NCJ Number
72775
Journal
Journal of Applied Social Psychology Volume: 10 Issue: 2 Dated: (1980) Pages: 133-146
Date Published
1980
Length
14 pages
Annotation
This study tested the Supreme Court's assumption that jurors discount a coerced confession as unreliable and do not allow it to influence their decisions.
Abstract
In two experiments, subjects read a transcript of a trial in which testimony revealed that defendants had confessed either on their own accord (no constraint), in response to a threat of punishment (negative constraint), or not at all (control group). In Experiment 1, subjects discounted the negatively induced confession. However, their estimates of the probability that the defendant committed the crime were increased not only by the unconstrained confession, but also by the positively constrained one. Experiment 2 essentially replicated this pattern for probability-of-commission estimates and verdicts despite the additional finding that the positively constrained confession was in fact perceived as involuntary. As a safeguard, the State courts could require a stringent standard of proof (e.g., proof beyond a reasonable doubt) by which to determine the voluntariness and hence admissibility of a prior confession. In addition, judicial instructions could correct jurors' biases. In a short form of instruction, the judge simply tells jurors to discount a coerced confession.

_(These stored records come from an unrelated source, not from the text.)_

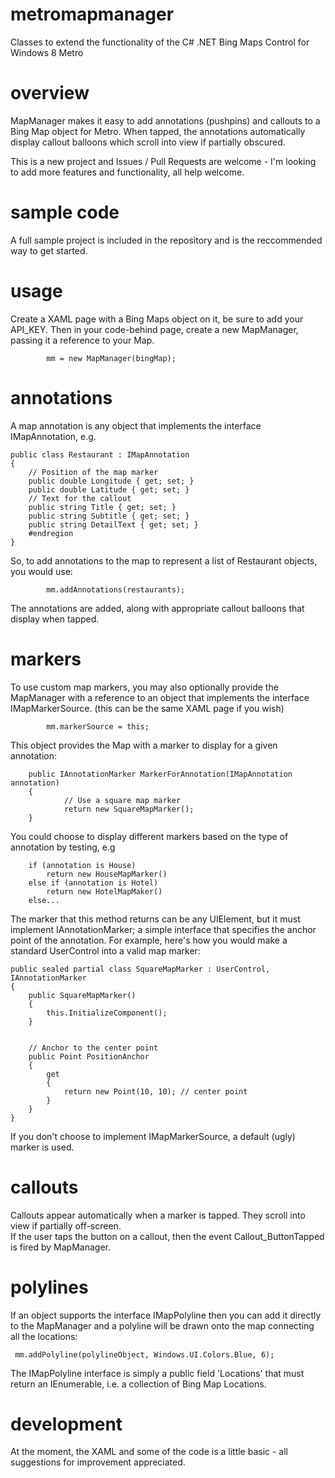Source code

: metromapmanager
===============

Classes to extend the functionality of the C# .NET Bing Maps Control for Windows 8 Metro

overview
========
MapManager makes it easy to add annotations (pushpins) and callouts to a Bing Map object for Metro.  When tapped, the annotations automatically display callout balloons which scroll into view if partially obscured.

This is a new project and Issues / Pull Requests are welcome - I'm looking to add more features and functionality, all help welcome.


sample code
===========
A full sample project is included in the repository and is the reccommended way to get started.

usage
=====
Create a XAML page with a Bing Maps object on it, be sure to add your API_KEY.  Then in your code-behind page, create a new MapManager, passing it a reference to your Map.  

        
            mm = new MapManager(bingMap);
        

annotations
===========
A map annotation is any object that implements the interface IMapAnnotation, e.g.

    public class Restaurant : IMapAnnotation
    {
        // Position of the map marker
        public double Longitude { get; set; }
        public double Latitude { get; set; }
        // Text for the callout
        public string Title { get; set; }
        public string Subtitle { get; set; }
        public string DetailText { get; set; }
        #endregion
    }


So, to add annotations to the map to represent a list of Restaurant objects, you would use:

            mm.addAnnotations(restaurants);
            

The annotations are added, along with appropriate callout balloons that display when tapped.



markers
=======
To use custom map markers, you may also optionally provide the MapManager with a reference to an object that implements the interface IMapMarkerSource.  (this can be the same XAML page if you wish)

            mm.markerSource = this;


This object provides the Map with a marker to display for a given annotation:

        public IAnnotationMarker MarkerForAnnotation(IMapAnnotation annotation)
        {
                // Use a square map marker
                return new SquareMapMarker();
        }


You could choose to display different markers based on the type of annotation by testing, e.g

        if (annotation is House)
            return new HouseMapMarker()
        else if (annotation is Hotel)
            return new HotelMapMaker()
        else...
        
           
The marker that this method returns can be any UIElement, but it must implement IAnnotationMarker; a simple interface that specifies the anchor point of the annotation.  For example, here's how you would make a standard UserControl into a valid map marker:

    public sealed partial class SquareMapMarker : UserControl, IAnnotationMarker
    {
        public SquareMapMarker()
        {
            this.InitializeComponent();
        }


        // Anchor to the center point
        public Point PositionAnchor
        {
            get
            {
                return new Point(10, 10); // center point
            }
        }
    }
    
    
If you don't choose to implement IMapMarkerSource, a default (ugly) marker is used.


callouts
========
Callouts appear automatically when a marker is tapped.  They scroll into view if partially off-screen.  
If the user taps the button on a callout, then the event Callout_ButtonTapped is fired by MapManager.

polylines
=========
If an object supports the interface IMapPolyline then you can add it directly to the MapManager and a polyline will be drawn onto the map connecting all the locations:

     mm.addPolyline(polylineObject, Windows.UI.Colors.Blue, 6);
     
The IMapPolyline interface is simply a public field 'Locations' that must return an IEnumerable<Location>, i.e. a collection of Bing Map Locations.
     
     

development
===========
At the moment, the XAML and some of the code is a little basic - all suggestions for improvement appreciated.

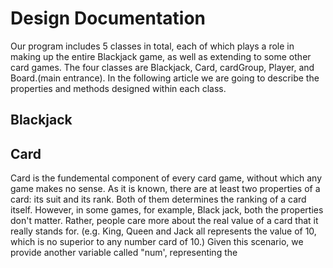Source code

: # Design Documentation
Our program includes 5 classes in total, each of which plays a role in making up the entire Blackjack game, as well as extending to some other card games. The four classes are Blackjack, Card, cardGroup, Player, and Board.(main entrance). In the following article we are going to describe the properties and methods designed within each class.

## Blackjack

## Card
Card is the fundemental component of every card game, without which any game makes no sense. As it is known, there are at least two properties of a card: its suit and its rank. Both of them determines the ranking of a card itself. However, in some games, for example, Black jack, both the properties don't matter. Rather, people care more about the real value of a card that it really stands for. (e.g. King, Queen and Jack all represents the value of 10, which is no superior to any number card of 10.) Given this scenario, we provide another variable called "num', representing the 
<!--stackedit_data:
eyJoaXN0b3J5IjpbMTk5ODA2MDUzNSwtOTk3NTYxNzI0LC05MT
ExNTk2MzcsMTI5ODI5NTg2Ml19
-->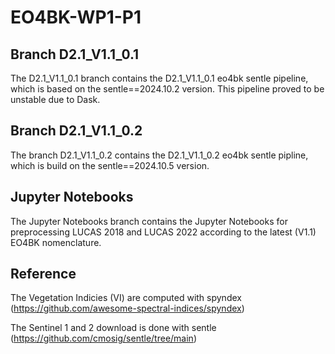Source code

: # EO4BK-WP1-P1

## Branch D2.1_V1.1_0.1

The D2.1_V1.1_0.1 branch contains the D2.1_V1.1_0.1 eo4bk sentle pipeline, which is based on the sentle==2024.10.2 version. This pipeline proved to be unstable due to Dask.

## Branch D2.1_V1.1_0.2 

The branch D2.1_V1.1_0.2 contains the D2.1_V1.1_0.2 eo4bk sentle pipline, which is build on the sentle==2024.10.5 version. 

## Jupyter Notebooks

The Jupyter Notebooks branch contains the Jupyter Notebooks for preprocessing LUCAS 2018 and LUCAS 2022 according to the latest (V1.1) EO4BK nomenclature.

## Reference

The Vegetation Indicies (VI) are computed with spyndex (https://github.com/awesome-spectral-indices/spyndex)

The Sentinel 1 and 2 download is done with sentle (https://github.com/cmosig/sentle/tree/main)
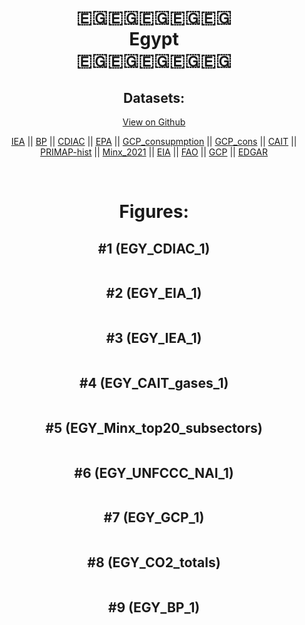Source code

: 
<center>
<h1 align="center">
🇪🇬🇪🇬🇪🇬🇪🇬🇪🇬
<br>
Egypt
<br>
🇪🇬🇪🇬🇪🇬🇪🇬🇪🇬
</h1>
<h2>Datasets:</h2>
<p><a href="https://github.com/dquintani/GreenhouseData/tree/master/country_data/EGY_Egypt/data">View on Github</a>
<br></p><p><a href="data/EGY_IEA.csv">IEA</a> || <a href="data/EGY_BP.csv">BP</a> || <a href="data/EGY_CDIAC.csv">CDIAC</a> || <a href="data/EGY_EPA.csv">EPA</a> || <a href="data/EGY_GCP_consupmption.csv">GCP_consupmption</a> || <a href="data/EGY_GCP_cons.csv">GCP_cons</a> || <a href="data/EGY_CAIT.csv">CAIT</a> || <a href="data/EGY_PRIMAP-hist.csv">PRIMAP-hist</a> || <a href="data/EGY_Minx_2021.csv">Minx_2021</a> || <a href="data/EGY_EIA.csv">EIA</a> || <a href="data/EGY_FAO.csv">FAO</a> || <a href="data/EGY_GCP.csv">GCP</a> || <a href="data/EGY_EDGAR.csv">EDGAR</a></p><p><br></p>
<h1>Figures:</h1><h2>#1 (EGY_CDIAC_1)</h2>
<p><img alt="" src="figures/EGY_CDIAC_1.png" /></p><h2>#2 (EGY_EIA_1)</h2>
<p><img alt="" src="figures/EGY_EIA_1.png" /></p><h2>#3 (EGY_IEA_1)</h2>
<p><img alt="" src="figures/EGY_IEA_1.png" /></p><h2>#4 (EGY_CAIT_gases_1)</h2>
<p><img alt="" src="figures/EGY_CAIT_gases_1.png" /></p><h2>#5 (EGY_Minx_top20_subsectors)</h2>
<p><img alt="" src="figures/EGY_Minx_top20_subsectors.png" /></p><h2>#6 (EGY_UNFCCC_NAI_1)</h2>
<p><img alt="" src="figures/EGY_UNFCCC_NAI_1.png" /></p><h2>#7 (EGY_GCP_1)</h2>
<p><img alt="" src="figures/EGY_GCP_1.png" /></p><h2>#8 (EGY_CO2_totals)</h2>
<p><img alt="" src="figures/EGY_CO2_totals.png" /></p><h2>#9 (EGY_BP_1)</h2>
<p><img alt="" src="figures/EGY_BP_1.png" /></p>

A longer form would additionally define coercion as either a promise or a threat, thereby effectively sensitizing jurors to the dangers of relying on a positively induced confession. Because this study examined the judgments of individual, nondeliberating subjects, it is conceivable that questions about the reliability of evidence would arise during group discussions and serve to decrease jurors' use of a positively-induced confession. Twenty references are appended.